Address Resolution Protocol (ARP) and Reverse Address Resolution Protocol (RARP)

Address Resolution Protocol (ARP) is used when a device knows the IP address of a remote device, but not its MAC address.

If the Layer 3 address (the IP address) of the remote device is known, why does the Layer 2 address need to be found? When the data is sent, the destination MAC address must be sent with it.

As network devices learn the MAC addresses of other devices on the network, they build ARP caches. This local cache is checked for the proper MAC address, and if the MAC address is not found here, ARP will send out a broadcast containing the known IP address. The remote device with the matching IP address will respond with its MAC address. All other devices will ignore the ARP request.


Reverse Address Resolution Protocol (RARP) is used in the opposite situation; the MAC address is known and the IP address is not. Used when a workstation is diskless (that is, the workstation does not have its own hard drive), because the diskless workstation has no way to know its own IP address. It will know its own hardware address, though.

The diskless workstation will send out a packet with its MAC address and a request for its own IP address. A device specifically configured to respond to this request, the RARP server, will send a packet back to the diskless workstation containing the desire IP address.

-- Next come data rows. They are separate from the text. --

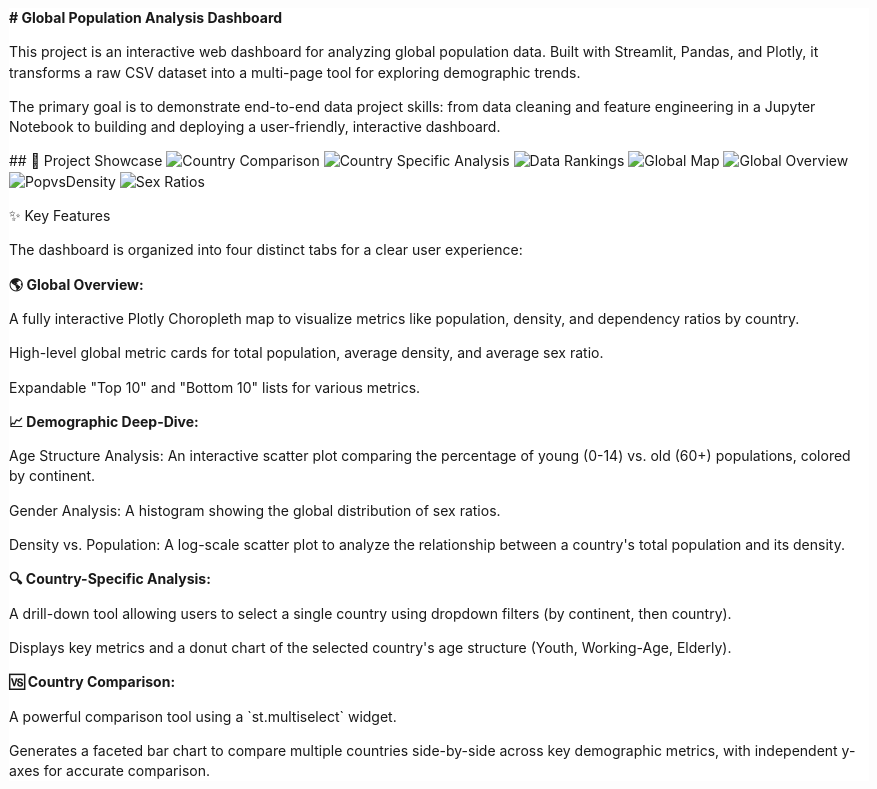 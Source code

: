 **\# Global Population Analysis Dashboard**

This project is an interactive web dashboard for analyzing global population data. Built with Streamlit, Pandas, and Plotly, it transforms a raw CSV dataset into a multi-page tool for exploring demographic trends.

The primary goal is to demonstrate end-to-end data project skills: from data cleaning and feature engineering in a Jupyter Notebook to building and deploying a user-friendly, interactive dashboard.

\## 📸 Project Showcase
<img width="1843" height="747" alt="Country Comparison" src="https://github.com/user-attachments/assets/08e6847b-55b7-4b3b-96c3-b4193102e604" />
<img width="1920" height="1008" alt="Country Specific Analysis" src="https://github.com/user-attachments/assets/e0e39807-cff3-4e82-86c9-4c6fb881d547" />
<img width="1796" height="687" alt="Data Rankings" src="https://github.com/user-attachments/assets/baffd9b1-40c7-472a-b5fd-173a2fb99585" />
<img width="1818" height="715" alt="Global Map" src="https://github.com/user-attachments/assets/574a3cec-0f36-4449-bac0-51ba937fa599" />
<img width="959" height="412" alt="Global Overview" src="https://github.com/user-attachments/assets/54c53f84-f7e8-4651-b68f-c2886636022c" />
<img width="1801" height="621" alt="PopvsDensity" src="https://github.com/user-attachments/assets/59d0626c-0493-4841-9b12-5816f6c7fe82" />
<img width="1822" height="604" alt="Sex Ratios" src="https://github.com/user-attachments/assets/77cbd9f2-8abe-4498-854c-c8a563f25c08" />

✨ Key Features

The dashboard is organized into four distinct tabs for a clear user experience:

**🌎 Global Overview:**

A fully interactive Plotly Choropleth map to visualize metrics like population, density, and dependency ratios by country.

High-level global metric cards for total population, average density, and average sex ratio.

Expandable "Top 10" and "Bottom 10" lists for various metrics.

**📈 Demographic Deep-Dive:**

Age Structure Analysis: An interactive scatter plot comparing the percentage of young (0-14) vs. old (60+) populations, colored by continent.

Gender Analysis: A histogram showing the global distribution of sex ratios.

Density vs. Population: A log-scale scatter plot to analyze the relationship between a country's total population and its density.

**🔍 Country-Specific Analysis:**

A drill-down tool allowing users to select a single country using dropdown filters (by continent, then country).

Displays key metrics and a donut chart of the selected country's age structure (Youth, Working-Age, Elderly).

**🆚 Country Comparison:**

A powerful comparison tool using a \`st.multiselect\` widget.

Generates a faceted bar chart to compare multiple countries side-by-side across key demographic metrics, with independent y-axes for accurate comparison.
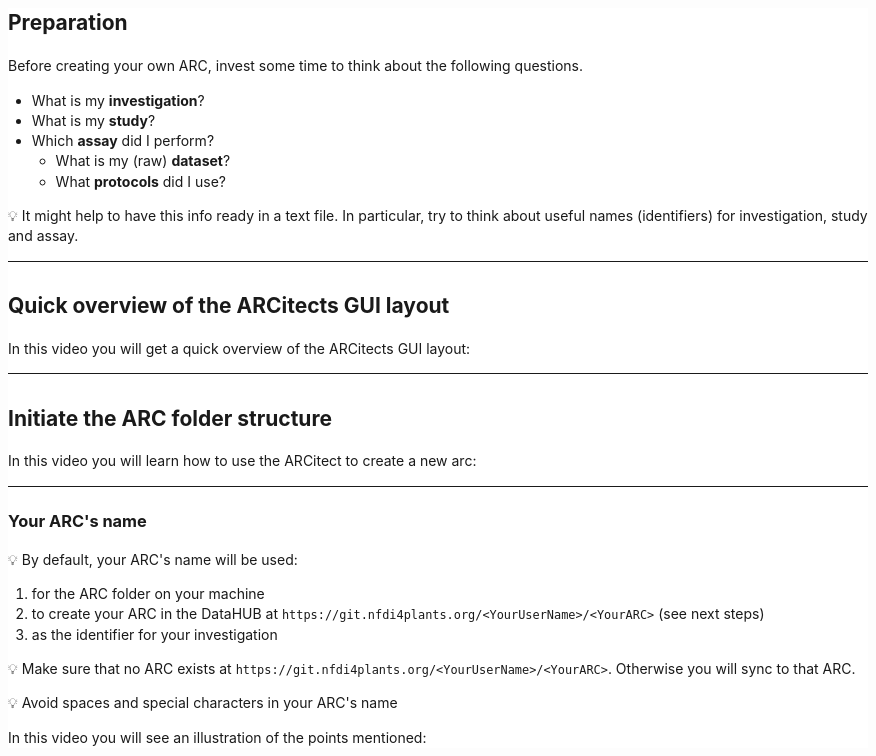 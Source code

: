 
## Preparation

Before creating your own ARC, invest some time to think about the following questions. 

- What is my **investigation**?
- What is my **study**?
- Which **assay** did I perform?
  - What is my (raw) **dataset**?
  - What **protocols** did I use?

:bulb: It might help to have this info ready in a text file. In particular, try to think about useful names (identifiers) for investigation, study and assay.

---

## Quick overview of the ARCitects GUI layout

In this video you will get a quick overview of the ARCitects GUI layout:

<iframe width="560" height="315" src="https://www.youtube.com/embed/cC6uZkH51l4?si=oj_Zuu7KBVszVEg2" title="YouTube video player" frameborder="0" allow="accelerometer; autoplay; clipboard-write; encrypted-media; gyroscope; picture-in-picture; web-share" referrerpolicy="strict-origin-when-cross-origin" allowfullscreen></iframe>

---

## Initiate the ARC folder structure

In this video you will learn how to use the ARCitect to create a new arc:

<iframe width="560" height="315" src="https://www.youtube.com/embed/UgnXTH0vLic?si=s6fDiTgAIxtx022j" title="YouTube video player" frameborder="0" allow="accelerometer; autoplay; clipboard-write; encrypted-media; gyroscope; picture-in-picture; web-share" referrerpolicy="strict-origin-when-cross-origin" allowfullscreen></iframe>

---

### Your ARC's name



💡 By default, your ARC's name will be used:

1. for the ARC folder on your machine
2. to create your ARC in the DataHUB at `https://git.nfdi4plants.org/<YourUserName>/<YourARC>` (see next steps)
3. as the identifier for your investigation

💡 Make sure that no ARC exists at  `https://git.nfdi4plants.org/<YourUserName>/<YourARC>`. Otherwise you will sync to that ARC.

💡 Avoid spaces and special characters in your ARC's name

In this video you will see an illustration of the points mentioned:
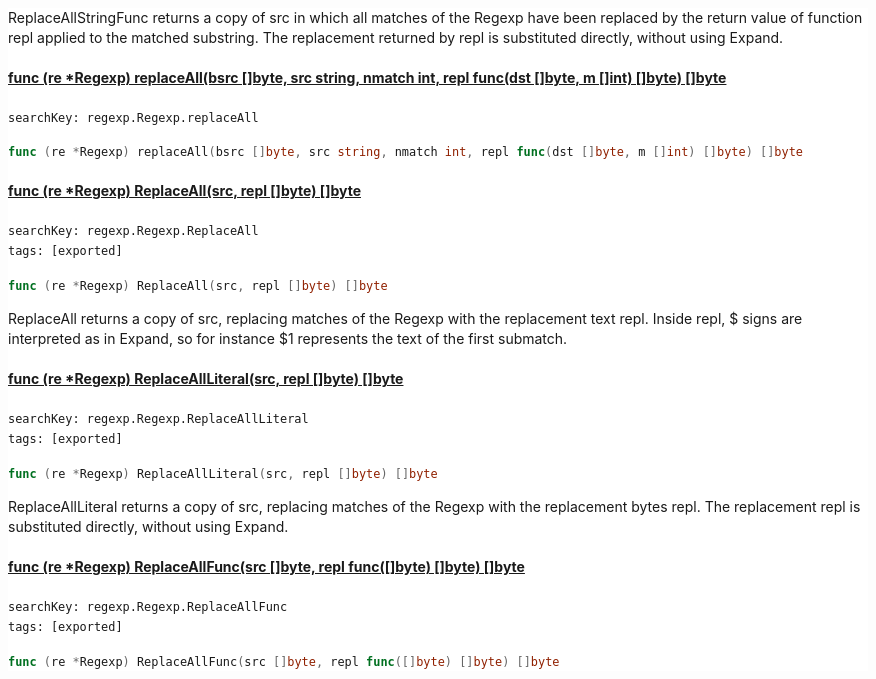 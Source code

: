 ReplaceAllStringFunc returns a copy of src in which all matches of the Regexp have been replaced by the return value of function repl applied to the matched substring. The replacement returned by repl is substituted directly, without using Expand. 

#### <a id="Regexp.replaceAll" href="#Regexp.replaceAll">func (re *Regexp) replaceAll(bsrc []byte, src string, nmatch int, repl func(dst []byte, m []int) []byte) []byte</a>

```
searchKey: regexp.Regexp.replaceAll
```

```Go
func (re *Regexp) replaceAll(bsrc []byte, src string, nmatch int, repl func(dst []byte, m []int) []byte) []byte
```

#### <a id="Regexp.ReplaceAll" href="#Regexp.ReplaceAll">func (re *Regexp) ReplaceAll(src, repl []byte) []byte</a>

```
searchKey: regexp.Regexp.ReplaceAll
tags: [exported]
```

```Go
func (re *Regexp) ReplaceAll(src, repl []byte) []byte
```

ReplaceAll returns a copy of src, replacing matches of the Regexp with the replacement text repl. Inside repl, $ signs are interpreted as in Expand, so for instance $1 represents the text of the first submatch. 

#### <a id="Regexp.ReplaceAllLiteral" href="#Regexp.ReplaceAllLiteral">func (re *Regexp) ReplaceAllLiteral(src, repl []byte) []byte</a>

```
searchKey: regexp.Regexp.ReplaceAllLiteral
tags: [exported]
```

```Go
func (re *Regexp) ReplaceAllLiteral(src, repl []byte) []byte
```

ReplaceAllLiteral returns a copy of src, replacing matches of the Regexp with the replacement bytes repl. The replacement repl is substituted directly, without using Expand. 

#### <a id="Regexp.ReplaceAllFunc" href="#Regexp.ReplaceAllFunc">func (re *Regexp) ReplaceAllFunc(src []byte, repl func([]byte) []byte) []byte</a>

```
searchKey: regexp.Regexp.ReplaceAllFunc
tags: [exported]
```

```Go
func (re *Regexp) ReplaceAllFunc(src []byte, repl func([]byte) []byte) []byte
```
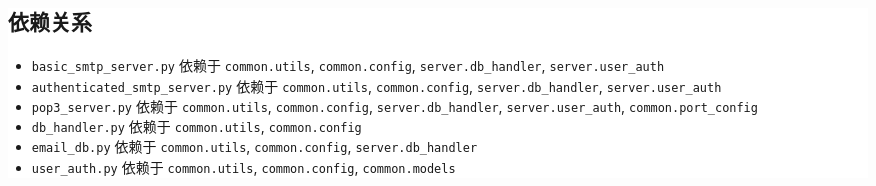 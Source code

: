 ## 依赖关系

- `basic_smtp_server.py` 依赖于 `common.utils`, `common.config`, `server.db_handler`, `server.user_auth`
- `authenticated_smtp_server.py` 依赖于 `common.utils`, `common.config`, `server.db_handler`, `server.user_auth`
- `pop3_server.py` 依赖于 `common.utils`, `common.config`, `server.db_handler`, `server.user_auth`, `common.port_config`
- `db_handler.py` 依赖于 `common.utils`, `common.config`
- `email_db.py` 依赖于 `common.utils`, `common.config`, `server.db_handler`
- `user_auth.py` 依赖于 `common.utils`, `common.config`, `common.models`
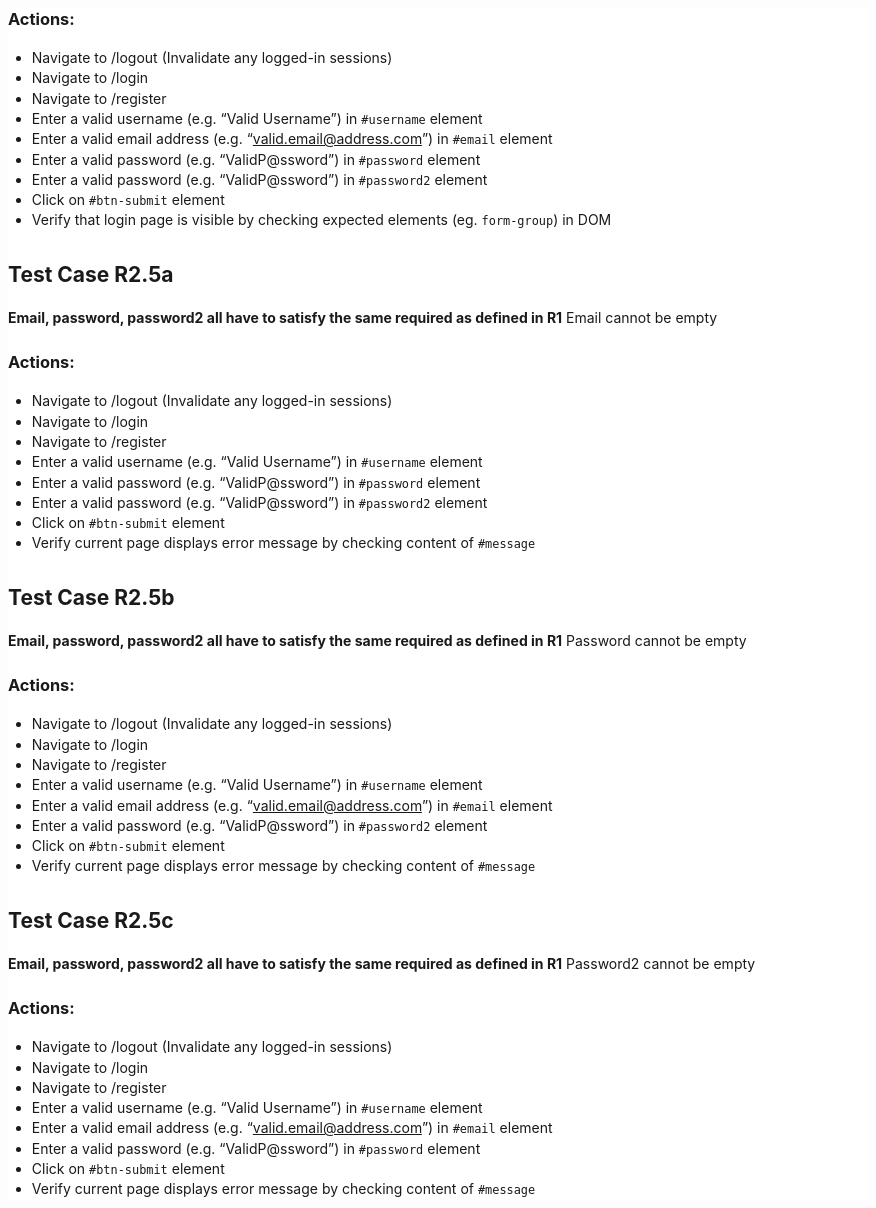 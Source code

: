 ### Actions:

- Navigate to /logout (Invalidate any logged-in sessions)
- Navigate to /login
- Navigate to /register
- Enter a valid username (e.g. “Valid Username”) in `#username` element
- Enter a valid email address (e.g. “valid.email@address.com”) in `#email` element
- Enter a valid password (e.g. “ValidP@ssword”) in `#password` element
- Enter a valid password (e.g. “ValidP@ssword”) in `#password2` element
- Click on `#btn-submit` element
- Verify that login page is visible by checking expected elements (eg. `form-group`) in DOM

## Test Case R2.5a
**Email, password, password2 all have to satisfy the same required as defined in R1**
Email cannot be empty

### Actions:

- Navigate to /logout (Invalidate any logged-in sessions)
- Navigate to /login
- Navigate to /register
- Enter a valid username (e.g. “Valid Username”) in `#username` element
- Enter a valid password (e.g. “ValidP@ssword”) in `#password` element
- Enter a valid password (e.g. “ValidP@ssword”) in `#password2` element
- Click on `#btn-submit` element
- Verify current page displays error message by checking content of `#message`

## Test Case R2.5b
**Email, password, password2 all have to satisfy the same required as defined in R1**
Password cannot be empty

### Actions:

- Navigate to /logout (Invalidate any logged-in sessions)
- Navigate to /login
- Navigate to /register
- Enter a valid username (e.g. “Valid Username”) in `#username` element
- Enter a valid email address (e.g. “valid.email@address.com”) in `#email` element
- Enter a valid password (e.g. “ValidP@ssword”) in `#password2` element
- Click on `#btn-submit` element
- Verify current page displays error message by checking content of `#message`

## Test Case R2.5c
**Email, password, password2 all have to satisfy the same required as defined in R1**
Password2 cannot be empty

### Actions:

- Navigate to /logout (Invalidate any logged-in sessions)
- Navigate to /login
- Navigate to /register
- Enter a valid username (e.g. “Valid Username”) in `#username` element
- Enter a valid email address (e.g. “valid.email@address.com”) in `#email` element
- Enter a valid password (e.g. “ValidP@ssword”) in `#password` element
- Click on `#btn-submit` element
- Verify current page displays error message by checking content of `#message`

The Data Encapsulation Process at protocol data units (PDUs)

As data is passed from the Application Layer to the Physical layer, a layer-specific header is added at each layer. The information contained in the header is specific to the protocol and the layer that added it. These headers are called protocol data units (PDUs).

Tracing the process from the top of the OSI model down reveals what PDUs are used at each layer.

1. At the top three layers (Application, Presentation, and Session), the data is referred to as data.
2. This data stream is broken up at the Transport layer. A Transport layer-specific header is added to each piece of the broken-up stream, and the result is a data segment.
3. The data segments are then sent to the Network layer for Layer 3 routing. A Layer 3-specific header is added, creating a packet.
4. The packets are sent to the Data Link layer. The Data Link layer will encapsulate each packet into a frame. The frame header identifies the source and destination hardware address, the MAC address.
5. The physical layer will convert these frames into bits that can then be transmitted on the physical wire.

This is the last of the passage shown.